発生年月:2009年3月~ (以降、年に一度開催)

 1.目的

 サクラメント市における近隣自治組織であるネイバーフッド・アソシエーションが地域の問題に対する様々な取り組みに関して経験と共有・意見交換し、住民が安全で安心して暮らせるより質の高いネイバーフッド・アソシエーションの発展をめざす。

 2.手法

(1)きっかけ

 カリフォルニア州の州都であるサクラメント市には、市内におよそ120の近隣自治組織であるネイバーフッド・アソシエーション(ネイバーフッド)が存在している。同市では、地区防犯活動や住民同士の親睦・交流活動など多様なネイバーフッド活動が盛んである。近年、さらに健全で持続可能な地域コミュニティづくりを求める市民の声に応えるため、2009年以降、市の公園・レクリエーション局に属する近隣サービス部門(旧近隣サービス局)が中心となり、市内全域のネイバーフッドの活動家や代表者が一堂に会し、住民主導のネイバーフッド活動の経験やアイデアを広く学ぶことができる機会を設けている。サミットでは、より健全な地域コミュニティを維持・活性化・促進するために市民、行政、民間企業のコミュニケーションとパートナーシップを強化することを目的としている。

 

(2)協力者の集め方

 サミットへの参加に関しては市の近隣サービス部門のホームページやニュースレター等を通じてサミット開催情報が告知される。また各ネイバーフッドのニュースレターや地元タウン情報誌などにも掲載されている。加えて、ネイバーフッドの代表者や市の近隣サービス部や警察職員、およびサミットのスポンサーとなっている各種団体が、各ネイバーフッドの定例会議の場に出席し、その場で市民らにサミットへの参加を直接呼びかけることもある。またサミットでのプレゼンターやサミットへの個人や団体からの寄付のお願いも市のホームページ等を通じて行われる。

 

(3)対外的な働きかけ

 基本的には上の(2)と同じである。サクラメント市のネイバーフッドや地域の活動に関心がある者であれば、誰もがサミットに参加が可能で、サミットの事前にオンライン、文書での参加登録が可能である。サミット終了後も、イベントの成果が市のホームページや年次報告書、ネイバーフッドのニュースレターやウェブサイト等を通じて活動紹介が行われる。またサミットの成果に関しては、各ネイバーフッドが定期的に開催している定例会議の場で、実際にサミットに参加したメンバーによって事後報告会などが行われ、サミット参加者によって自分たちが所属するネイバーフッドのメンバーと情報共有が図られることが多い。

 

(4)支援団体の組織化

 サミットの開催に当たっては、上の(2)(3)と同様の手法で呼び掛けられ、協力者が組織化されている。
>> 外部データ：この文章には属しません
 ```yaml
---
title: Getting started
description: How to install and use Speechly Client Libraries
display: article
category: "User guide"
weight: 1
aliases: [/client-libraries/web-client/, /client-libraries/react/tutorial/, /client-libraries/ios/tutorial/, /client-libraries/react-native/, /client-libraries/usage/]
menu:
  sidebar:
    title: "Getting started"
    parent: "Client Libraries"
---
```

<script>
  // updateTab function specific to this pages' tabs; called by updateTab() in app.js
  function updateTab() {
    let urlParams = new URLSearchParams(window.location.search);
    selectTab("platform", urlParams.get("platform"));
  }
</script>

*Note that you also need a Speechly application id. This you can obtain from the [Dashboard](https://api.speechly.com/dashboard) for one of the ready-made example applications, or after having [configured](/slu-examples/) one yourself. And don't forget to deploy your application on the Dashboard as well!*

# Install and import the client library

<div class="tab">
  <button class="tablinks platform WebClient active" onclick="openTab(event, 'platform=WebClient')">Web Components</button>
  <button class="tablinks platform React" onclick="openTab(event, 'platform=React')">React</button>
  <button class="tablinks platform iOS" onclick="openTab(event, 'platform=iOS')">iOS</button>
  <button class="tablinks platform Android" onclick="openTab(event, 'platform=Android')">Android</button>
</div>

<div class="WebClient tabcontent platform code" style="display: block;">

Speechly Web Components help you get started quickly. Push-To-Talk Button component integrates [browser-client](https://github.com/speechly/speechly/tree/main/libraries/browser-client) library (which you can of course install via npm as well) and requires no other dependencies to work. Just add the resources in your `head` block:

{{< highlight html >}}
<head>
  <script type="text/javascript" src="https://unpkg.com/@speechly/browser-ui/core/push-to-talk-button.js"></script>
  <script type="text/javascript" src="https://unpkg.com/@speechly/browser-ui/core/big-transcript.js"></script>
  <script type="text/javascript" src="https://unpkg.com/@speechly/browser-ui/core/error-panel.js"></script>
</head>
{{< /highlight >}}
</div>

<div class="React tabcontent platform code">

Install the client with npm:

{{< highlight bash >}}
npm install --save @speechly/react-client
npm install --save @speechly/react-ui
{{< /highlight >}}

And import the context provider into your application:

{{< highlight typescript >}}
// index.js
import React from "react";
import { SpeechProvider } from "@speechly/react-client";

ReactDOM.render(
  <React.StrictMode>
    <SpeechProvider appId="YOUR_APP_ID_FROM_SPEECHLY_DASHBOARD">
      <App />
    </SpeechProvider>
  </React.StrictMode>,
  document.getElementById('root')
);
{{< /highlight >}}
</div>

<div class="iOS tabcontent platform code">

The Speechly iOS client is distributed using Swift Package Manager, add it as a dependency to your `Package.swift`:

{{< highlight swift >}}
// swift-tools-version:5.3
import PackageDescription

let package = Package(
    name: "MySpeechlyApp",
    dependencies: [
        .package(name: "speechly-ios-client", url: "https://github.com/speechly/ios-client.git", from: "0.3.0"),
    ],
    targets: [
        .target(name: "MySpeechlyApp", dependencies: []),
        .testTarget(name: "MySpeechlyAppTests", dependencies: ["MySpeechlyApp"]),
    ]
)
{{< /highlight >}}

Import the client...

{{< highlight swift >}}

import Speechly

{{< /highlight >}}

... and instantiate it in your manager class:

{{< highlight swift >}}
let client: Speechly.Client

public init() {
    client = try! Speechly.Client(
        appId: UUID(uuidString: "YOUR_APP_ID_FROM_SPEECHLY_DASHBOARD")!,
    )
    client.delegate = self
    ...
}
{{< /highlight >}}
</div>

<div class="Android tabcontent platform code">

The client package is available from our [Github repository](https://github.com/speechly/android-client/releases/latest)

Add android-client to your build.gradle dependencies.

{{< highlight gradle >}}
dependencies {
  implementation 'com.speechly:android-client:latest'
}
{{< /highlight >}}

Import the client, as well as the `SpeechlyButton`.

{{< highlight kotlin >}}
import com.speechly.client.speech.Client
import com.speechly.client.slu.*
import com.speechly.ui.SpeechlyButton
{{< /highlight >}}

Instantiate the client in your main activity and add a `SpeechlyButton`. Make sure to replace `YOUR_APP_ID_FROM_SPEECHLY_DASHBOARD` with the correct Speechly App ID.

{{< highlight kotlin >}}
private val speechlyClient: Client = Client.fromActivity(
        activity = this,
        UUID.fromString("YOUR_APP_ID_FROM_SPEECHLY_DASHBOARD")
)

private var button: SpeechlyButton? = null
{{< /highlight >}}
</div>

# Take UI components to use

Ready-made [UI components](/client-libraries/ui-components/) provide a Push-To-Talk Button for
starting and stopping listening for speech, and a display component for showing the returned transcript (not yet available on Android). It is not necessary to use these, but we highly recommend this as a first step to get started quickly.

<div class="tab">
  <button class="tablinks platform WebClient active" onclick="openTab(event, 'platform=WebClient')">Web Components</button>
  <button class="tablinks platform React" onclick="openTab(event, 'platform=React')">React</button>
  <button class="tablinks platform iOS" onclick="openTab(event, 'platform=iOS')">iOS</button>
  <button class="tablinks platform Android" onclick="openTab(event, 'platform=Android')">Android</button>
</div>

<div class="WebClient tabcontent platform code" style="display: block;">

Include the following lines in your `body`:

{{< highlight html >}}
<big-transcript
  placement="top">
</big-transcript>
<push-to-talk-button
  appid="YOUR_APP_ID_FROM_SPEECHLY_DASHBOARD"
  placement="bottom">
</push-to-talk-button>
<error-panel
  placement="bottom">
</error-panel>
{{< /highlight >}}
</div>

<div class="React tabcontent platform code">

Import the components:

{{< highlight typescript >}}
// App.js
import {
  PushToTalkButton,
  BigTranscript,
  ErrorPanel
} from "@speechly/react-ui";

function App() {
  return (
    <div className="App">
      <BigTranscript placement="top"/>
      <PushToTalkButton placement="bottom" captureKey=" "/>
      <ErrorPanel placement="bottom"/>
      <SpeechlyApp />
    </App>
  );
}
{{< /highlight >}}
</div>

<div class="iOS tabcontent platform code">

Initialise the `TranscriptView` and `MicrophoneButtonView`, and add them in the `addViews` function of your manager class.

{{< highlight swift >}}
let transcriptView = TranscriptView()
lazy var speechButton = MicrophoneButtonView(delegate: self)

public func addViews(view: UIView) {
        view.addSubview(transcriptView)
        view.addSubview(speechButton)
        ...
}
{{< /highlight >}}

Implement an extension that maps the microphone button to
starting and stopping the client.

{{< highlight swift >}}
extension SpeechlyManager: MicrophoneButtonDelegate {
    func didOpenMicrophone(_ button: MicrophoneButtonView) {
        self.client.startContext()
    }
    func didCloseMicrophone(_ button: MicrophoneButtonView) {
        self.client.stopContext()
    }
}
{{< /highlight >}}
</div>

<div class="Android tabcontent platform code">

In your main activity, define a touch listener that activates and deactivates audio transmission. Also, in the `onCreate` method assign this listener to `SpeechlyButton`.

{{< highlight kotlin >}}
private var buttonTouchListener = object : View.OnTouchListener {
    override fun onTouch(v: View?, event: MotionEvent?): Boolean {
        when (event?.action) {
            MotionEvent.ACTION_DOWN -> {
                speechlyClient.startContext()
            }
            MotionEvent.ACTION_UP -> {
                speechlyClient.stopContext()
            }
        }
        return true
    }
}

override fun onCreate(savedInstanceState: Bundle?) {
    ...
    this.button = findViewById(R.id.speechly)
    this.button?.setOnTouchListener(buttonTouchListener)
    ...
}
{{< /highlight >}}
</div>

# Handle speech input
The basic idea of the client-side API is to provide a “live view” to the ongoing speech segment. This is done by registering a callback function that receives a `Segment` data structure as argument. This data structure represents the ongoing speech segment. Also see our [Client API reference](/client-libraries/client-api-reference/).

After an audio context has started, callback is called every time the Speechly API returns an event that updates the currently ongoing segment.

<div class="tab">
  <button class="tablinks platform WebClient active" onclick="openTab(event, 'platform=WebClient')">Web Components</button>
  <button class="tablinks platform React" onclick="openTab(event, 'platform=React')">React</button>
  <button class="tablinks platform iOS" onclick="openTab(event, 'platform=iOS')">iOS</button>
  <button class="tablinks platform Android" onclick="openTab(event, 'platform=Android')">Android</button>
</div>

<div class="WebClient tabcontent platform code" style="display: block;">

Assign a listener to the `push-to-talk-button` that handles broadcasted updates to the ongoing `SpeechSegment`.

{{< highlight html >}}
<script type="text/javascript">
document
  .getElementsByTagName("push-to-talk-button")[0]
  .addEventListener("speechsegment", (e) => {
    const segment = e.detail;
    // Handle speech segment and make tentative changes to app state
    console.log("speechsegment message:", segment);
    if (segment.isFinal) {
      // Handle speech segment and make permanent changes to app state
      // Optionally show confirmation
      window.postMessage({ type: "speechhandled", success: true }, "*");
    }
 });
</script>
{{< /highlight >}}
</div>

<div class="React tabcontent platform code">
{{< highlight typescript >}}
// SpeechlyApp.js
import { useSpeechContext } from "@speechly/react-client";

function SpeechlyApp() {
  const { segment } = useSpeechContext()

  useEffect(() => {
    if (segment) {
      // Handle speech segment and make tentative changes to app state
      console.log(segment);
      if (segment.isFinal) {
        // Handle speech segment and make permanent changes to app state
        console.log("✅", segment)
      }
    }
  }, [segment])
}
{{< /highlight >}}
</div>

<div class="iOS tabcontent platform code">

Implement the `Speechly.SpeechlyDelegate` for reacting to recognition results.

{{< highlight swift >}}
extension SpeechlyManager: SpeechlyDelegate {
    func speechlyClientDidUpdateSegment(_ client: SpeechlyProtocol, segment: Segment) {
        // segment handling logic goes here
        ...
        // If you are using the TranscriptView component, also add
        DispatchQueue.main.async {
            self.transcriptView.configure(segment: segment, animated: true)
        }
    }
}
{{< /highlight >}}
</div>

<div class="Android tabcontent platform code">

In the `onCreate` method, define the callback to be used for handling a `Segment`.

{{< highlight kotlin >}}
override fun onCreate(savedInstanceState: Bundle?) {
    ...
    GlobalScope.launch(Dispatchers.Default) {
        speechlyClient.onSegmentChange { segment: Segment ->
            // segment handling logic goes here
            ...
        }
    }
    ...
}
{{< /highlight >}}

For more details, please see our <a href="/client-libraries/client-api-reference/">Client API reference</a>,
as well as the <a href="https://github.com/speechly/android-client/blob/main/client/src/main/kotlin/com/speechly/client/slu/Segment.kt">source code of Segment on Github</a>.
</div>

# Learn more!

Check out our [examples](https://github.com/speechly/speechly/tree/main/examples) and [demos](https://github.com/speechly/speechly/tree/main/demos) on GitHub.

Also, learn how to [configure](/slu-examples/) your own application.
サミット開催前には市やネイバーフッドのホームページおよびサミット参加登録フォームを通じて、サミットへの財政的支援・寄付への呼びかけを行ったり、新聞・ラジオ・テレビ等へのメディアへの働きかけ、サミット会場でブース展示やその他雑用に協力する個人や団体のボランティアも募集している。サミットの運営は、サクラメント市の近隣サービス部を中心に、サクラメント市警察や消防署、住宅開発局など数多くの行政機関、カリフォルニア大学デービス校やシエラ健康財団(Sierra Health Foundation)、サクラメントツリー財団(Sacramento Tree Foundation)その他多くの非営利組織や慈善団体によって支援されている。

 

(5)市民の具体的行動

 サミット会場では各ネイバーフッドのリーダーたちが、自分たちの地域の取り組みや課

題についてプレゼンテーションを実施し、参加した市民の間で活発に意見交換を行った。報告内容は先進的な地区防犯活動(例:MENAにおけるGPSを活用した地域防犯マップ

作り)、市職員・警察職員との効果的なコミュニケーション手法(例:OPNAにおけるCops

& Coffee活動)、民間助成金獲得のノウハウ、地域の景観や歴史的な街並みの保全、アニマ

ルケア(犬の遠吠えや、人に危害を及ぼすような野良犬等の対策)、地域の中小企業誘致戦

略など多岐にわたっている。

サミットでは各ネイバーフッドの成功体験や失敗談をはじめ、様々な取り組みや課題が

参加した市民の間で共有され、時には参加者同士でのアドバイスを行う場面も見られた。

 

(6)資金集めの方法

①  サクラメント市のネイバーフッド活動は、行政の支援を受けず、ネイバーフッドメンバーの年会費や個人・団体からの寄付金、民間財団の助成金等で賄われていることが多い基本的には行政からの財政的支援を受けていないネイバーフッドが多い。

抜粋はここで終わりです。